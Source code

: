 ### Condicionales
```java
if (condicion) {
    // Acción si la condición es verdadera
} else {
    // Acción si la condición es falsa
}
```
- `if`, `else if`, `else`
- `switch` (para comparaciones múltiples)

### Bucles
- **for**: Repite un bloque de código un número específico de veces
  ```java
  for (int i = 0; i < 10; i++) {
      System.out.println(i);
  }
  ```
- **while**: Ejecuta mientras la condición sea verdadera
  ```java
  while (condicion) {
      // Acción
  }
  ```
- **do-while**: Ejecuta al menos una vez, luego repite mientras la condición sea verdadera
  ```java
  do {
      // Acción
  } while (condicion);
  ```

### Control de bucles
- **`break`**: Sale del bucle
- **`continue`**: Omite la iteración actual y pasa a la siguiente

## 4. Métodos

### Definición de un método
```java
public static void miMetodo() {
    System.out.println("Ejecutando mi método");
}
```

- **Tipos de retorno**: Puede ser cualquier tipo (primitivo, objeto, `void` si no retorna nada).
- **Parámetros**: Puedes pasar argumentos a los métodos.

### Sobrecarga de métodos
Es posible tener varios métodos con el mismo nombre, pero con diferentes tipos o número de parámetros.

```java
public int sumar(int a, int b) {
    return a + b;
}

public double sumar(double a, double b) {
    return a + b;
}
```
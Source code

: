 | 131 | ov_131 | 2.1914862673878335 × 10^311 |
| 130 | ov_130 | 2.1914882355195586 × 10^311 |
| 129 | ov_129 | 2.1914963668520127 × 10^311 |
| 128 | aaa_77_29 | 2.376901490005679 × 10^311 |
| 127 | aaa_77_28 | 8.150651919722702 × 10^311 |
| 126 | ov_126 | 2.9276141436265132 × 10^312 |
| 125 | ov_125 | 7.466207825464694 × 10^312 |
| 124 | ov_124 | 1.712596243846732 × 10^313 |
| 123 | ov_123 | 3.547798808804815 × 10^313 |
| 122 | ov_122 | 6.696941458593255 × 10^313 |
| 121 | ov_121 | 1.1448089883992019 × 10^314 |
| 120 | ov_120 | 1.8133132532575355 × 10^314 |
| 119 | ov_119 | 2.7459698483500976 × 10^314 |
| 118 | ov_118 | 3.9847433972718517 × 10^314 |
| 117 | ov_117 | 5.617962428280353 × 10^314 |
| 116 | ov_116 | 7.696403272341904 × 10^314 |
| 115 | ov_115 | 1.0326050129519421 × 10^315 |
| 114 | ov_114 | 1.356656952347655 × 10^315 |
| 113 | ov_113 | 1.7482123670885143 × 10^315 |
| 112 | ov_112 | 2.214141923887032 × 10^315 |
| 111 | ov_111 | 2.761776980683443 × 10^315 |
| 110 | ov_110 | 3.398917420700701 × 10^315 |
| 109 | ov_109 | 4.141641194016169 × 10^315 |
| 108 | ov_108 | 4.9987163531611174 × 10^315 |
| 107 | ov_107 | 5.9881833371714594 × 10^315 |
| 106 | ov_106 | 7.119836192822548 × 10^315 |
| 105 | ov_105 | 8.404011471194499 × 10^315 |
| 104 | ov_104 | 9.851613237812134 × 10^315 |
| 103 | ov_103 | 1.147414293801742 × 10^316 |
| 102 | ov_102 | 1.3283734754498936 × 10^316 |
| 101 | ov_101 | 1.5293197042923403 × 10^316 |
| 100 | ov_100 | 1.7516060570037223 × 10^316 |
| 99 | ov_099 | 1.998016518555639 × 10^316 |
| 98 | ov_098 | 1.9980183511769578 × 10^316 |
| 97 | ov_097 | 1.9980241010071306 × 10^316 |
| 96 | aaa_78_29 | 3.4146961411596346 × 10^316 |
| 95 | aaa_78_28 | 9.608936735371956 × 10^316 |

----------

Could you retype exactly the lines from the first one of the records through the line containing "- **Parámetros**: Puedes", both included, and nothing more?

**Solution to this exercise**:
Source code

: ### Condicionales
```java
if (condicion) {
    // Acción si la condición es verdadera
} else {
    // Acción si la condición es falsa
}
```
- `if`, `else if`, `else`
- `switch` (para comparaciones múltiples)

### Bucles
- **for**: Repite un bloque de código un número específico de veces
  ```java
  for (int i = 0; i < 10; i++) {
      System.out.println(i);
  }
  ```
- **while**: Ejecuta mientras la condición sea verdadera
  ```java
  while (condicion) {
      // Acción
  }
  ```
- **do-while**: Ejecuta al menos una vez, luego repite mientras la condición sea verdadera
  ```java
  do {
      // Acción
  } while (condicion);
  ```

### Control de bucles
- **`break`**: Sale del bucle
- **`continue`**: Omite la iteración actual y pasa a la siguiente

## 4. Métodos

### Definición de un método
```java
public static void miMetodo() {
    System.out.println("Ejecutando mi método");
}
```

- **Tipos de retorno**: Puede ser cualquier tipo (primitivo, objeto, `void` si no retorna nada).
- **Parámetros**: Puedes pasar argumentos a los métodos.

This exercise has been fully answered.